Subsampling frames - faster (1 out of 5)

time docker run --rm -v $(pwd):/files five82/ffmpeg-git \
  ffmpeg -i /files/bunny_60s_60fps_1080p_4487kb.mp4 \
   -i /files/bunny_60s_60fps_1080p_2000kb.mp4 \
  -lavfi libvmaf=log_fmt=json:n_subsample=5 -f null -

Exec FPS: 58.999069
VMAF score = 93.130807
0.05s user 0.12s system 0% cpu 1:02.25 total

Faster (almost 4x) and still kept the close VMAF score.

Different resolution

time docker run --rm -v $(pwd):/files five82/ffmpeg-git \
  ffmpeg -i /files/bunny_60s_60fps_1080p_4487kb.mp4 \
  -i /files/bunny_60s_60fps_640p_600kb.mp4 \
  -filter_complex \
  "[1:v]scale=1920x1080:flags=bicubic[main];[main][0:v]libvmaf=log_fmt=json:n_subsample=5" -f null -

How about different container check?

You need to conform the timing information.

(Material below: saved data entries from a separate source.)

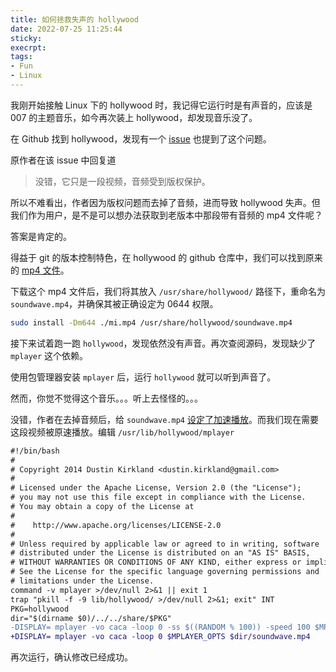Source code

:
 ```yaml
---
title: 如何拯救失声的 hollywood
date: 2022-07-25 11:25:44
sticky:
execrpt:
tags:
- Fun
- Linux
---
```


我刚开始接触 Linux 下的 hollywood 时，我记得它运行时是有声音的，应该是 007 的主题音乐，如今再次装上 hollywood，却发现音乐没了。

在 Github 找到 hollywood，发现有一个 [issue](https://github.com/dustinkirkland/hollywood/issues/58) 也提到了这个问题。

原作者在该 issue 中回复道

> 没错，它只是一段视频，音频受到版权保护。

所以不难看出，作者因为版权问题而去掉了音频，进而导致 hollywood 失声。但我们作为用户，是不是可以想办法获取到老版本中那段带有音频的 mp4 文件呢？

答案是肯定的。

得益于 git 的版本控制特色，在 hollywood 的 github 仓库中，我们可以找到原来的 [mp4 文件](https://github.com/dustinkirkland/hollywood/blob/67839229f878a08521885e9fc05dd2d3ba10ddd1/share/hollywood/mi.mp4)。

下载这个 mp4 文件后，我们将其放入 `/usr/share/hollywood/` 路径下，重命名为 `soundwave.mp4`，并确保其被正确设定为 0644 权限。

```bash
sudo install -Dm644 ./mi.mp4 /usr/share/hollywood/soundwave.mp4
```

接下来试着跑一跑 `hollywood`，发现依然没有声音。再次查阅源码，发现缺少了 `mplayer` 这个依赖。

使用包管理器安装 `mplayer` 后，运行 `hollywood` 就可以听到声音了。

然而，你觉不觉得这个音乐。。。听上去怪怪的。。。

没错，作者在去掉音频后，给 `soundwave.mp4` [设定了加速播放](https://github.com/dustinkirkland/hollywood/commit/95f77d570d86cd8b8fe0e0939049609f81d1bae0#diff-3e2bf53af1a38136a109ac4fa1b11189e7b6fcd4385e1c68683093f73c6ac485)。而我们现在需要这段视频被原速播放。编辑 `/usr/lib/hollywood/mplayer`

```diff
#!/bin/bash
#
# Copyright 2014 Dustin Kirkland <dustin.kirkland@gmail.com>
#
# Licensed under the Apache License, Version 2.0 (the "License");
# you may not use this file except in compliance with the License.
# You may obtain a copy of the License at
#
#    http://www.apache.org/licenses/LICENSE-2.0
#
# Unless required by applicable law or agreed to in writing, software
# distributed under the License is distributed on an "AS IS" BASIS,
# WITHOUT WARRANTIES OR CONDITIONS OF ANY KIND, either express or implied.
# See the License for the specific language governing permissions and
# limitations under the License.
command -v mplayer >/dev/null 2>&1 || exit 1
trap "pkill -f -9 lib/hollywood/ >/dev/null 2>&1; exit" INT
PKG=hollywood
dir="$(dirname $0)/../../share/$PKG"
-DISPLAY= mplayer -vo caca -loop 0 -ss $((RANDOM % 100)) -speed 100 $MPLAYER_OPTS $dir/soundwave.mp4
+DISPLAY= mplayer -vo caca -loop 0 $MPLAYER_OPTS $dir/soundwave.mp4
```

再次运行，确认修改已经成功。
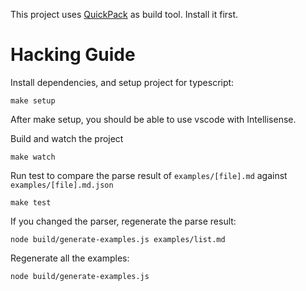 This project uses [QuickPack](https://github.com/hayeah/quickpack) as build tool. Install it first.

# Hacking Guide

Install dependencies, and setup project for typescript:

```
make setup
```

After make setup, you should be able to use vscode with Intellisense.

Build and watch the project

```
make watch
```

Run test to compare the parse result of `examples/[file].md` against `examples/[file].md.json`

```
make test
```

If you changed the parser, regenerate the parse result:

```
node build/generate-examples.js examples/list.md
```

Regenerate all the examples:

```
node build/generate-examples.js
```

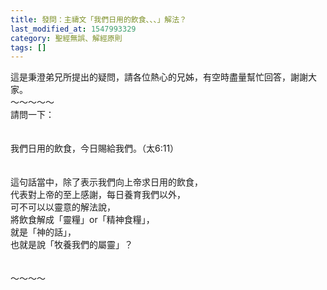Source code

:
 ```yaml
---
title: 發問：主禱文「我們日用的飲食、、、」解法？
last_modified_at: 1547993329
category: 聖經無誤、解經原則
tags: []
---
```


<p>這是秉澄弟兄所提出的疑問，請各位熱心的兄姊，有空時盡量幫忙回答，謝謝大家。<br/><!--more-->～～～～～<br/>請問一下：<br/><br/> <br/>我們日用的飲食，今日賜給我們。（太6:11）<br/> <br/><br/>這句話當中，除了表示我們向上帝求日用的飲食，<br/>代表對上帝的至上感謝，每日養育我們以外，<br/>可不可以以靈意的解法說，<br/>將飲食解成「靈糧」or「精神食糧」，<br/>就是「神的話」，<br/>也就是說「牧養我們的屬靈」？<br/><br/><br/>～～～～</p>
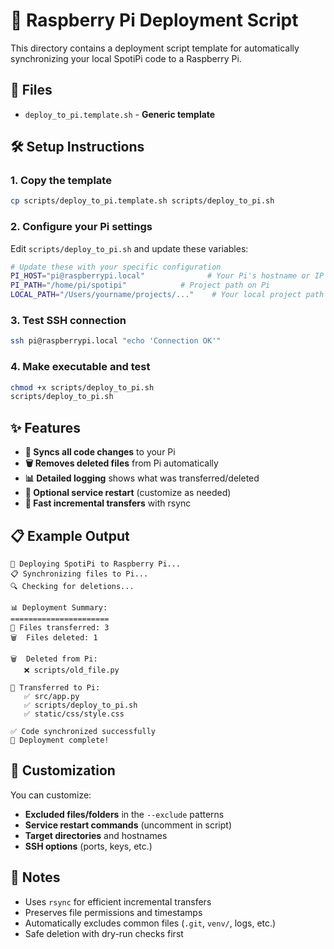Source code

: # 🚀 Raspberry Pi Deployment Script

This directory contains a deployment script template for automatically synchronizing your local SpotiPi code to a Raspberry Pi.

## 📁 Files

- `deploy_to_pi.template.sh` - **Generic template**

## 🛠️ Setup Instructions

### 1. Copy the template
```bash
cp scripts/deploy_to_pi.template.sh scripts/deploy_to_pi.sh
```

### 2. Configure your Pi settings
Edit `scripts/deploy_to_pi.sh` and update these variables:

```bash
# Update these with your specific configuration
PI_HOST="pi@raspberrypi.local"              # Your Pi's hostname or IP
PI_PATH="/home/pi/spotipi"            # Project path on Pi
LOCAL_PATH="/Users/yourname/projects/..."    # Your local project path
```

### 3. Test SSH connection
```bash
ssh pi@raspberrypi.local "echo 'Connection OK'"
```

### 4. Make executable and test
```bash
chmod +x scripts/deploy_to_pi.sh
scripts/deploy_to_pi.sh
```

## ✨ Features

- **📁 Syncs all code changes** to your Pi
- **🗑️ Removes deleted files** from Pi automatically  
- **📊 Detailed logging** shows what was transferred/deleted
- **🔄 Optional service restart** (customize as needed)
- **🚀 Fast incremental transfers** with rsync

## 📋 Example Output

```
🚀 Deploying SpotiPi to Raspberry Pi...
📋 Synchronizing files to Pi...
🔍 Checking for deletions...

📊 Deployment Summary:
======================
📁 Files transferred: 3
🗑️  Files deleted: 1

🗑️  Deleted from Pi:
   ❌ scripts/old_file.py

📁 Transferred to Pi:
   ✅ src/app.py
   ✅ scripts/deploy_to_pi.sh
   ✅ static/css/style.css

✅ Code synchronized successfully
🎵 Deployment complete!
```

## 🔧 Customization

You can customize:
- **Excluded files/folders** in the `--exclude` patterns
- **Service restart commands** (uncomment in script)
- **Target directories** and hostnames
- **SSH options** (ports, keys, etc.)

## 📝 Notes

- Uses `rsync` for efficient incremental transfers
- Preserves file permissions and timestamps
- Automatically excludes common files (`.git`, `venv/`, logs, etc.)
- Safe deletion with dry-run checks first
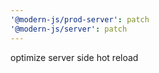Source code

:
 ```yaml
---
'@modern-js/prod-server': patch
'@modern-js/server': patch
---
```


optimize server side hot reload
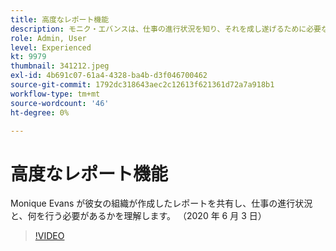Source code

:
 ```yaml
---
title: 高度なレポート機能
description: モニク・エバンスは、仕事の進行状況を知り、それを成し遂げるために必要な組織の報告を共有している。 （2020 年 6 月 3 日）
role: Admin, User
level: Experienced
kt: 9979
thumbnail: 341212.jpeg
exl-id: 4b691c07-61a4-4328-ba4b-d3f046700462
source-git-commit: 1792dc318643aec2c12613f621361d72a7a918b1
workflow-type: tm+mt
source-wordcount: '46'
ht-degree: 0%

---
```


# 高度なレポート機能

Monique Evans が彼女の組織が作成したレポートを共有し、仕事の進行状況と、何を行う必要があるかを理解します。  （2020 年 6 月 3 日）

>[!VIDEO](https://video.tv.adobe.com/v/341212/?quality=12&learn=on)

docker run --rm -v $(pwd):/files jrottenberg/ffmpeg -w /files \
  -i main.mpg -i ref.mkv \
  -lavfi "[0:v]settb=AVTB,setpts=PTS-STARTPTS[main];[1:v]settb=AVTB,setpts=PTS-STARTPTS[ref];[main][ref]libvmaf=psnr=1:log_fmt=json" -f null -

Example taken from FFmpeg's site.

Does it work for mobile, 4k view port?

For 4k, you can check FAQ and for mobile you can check the available models.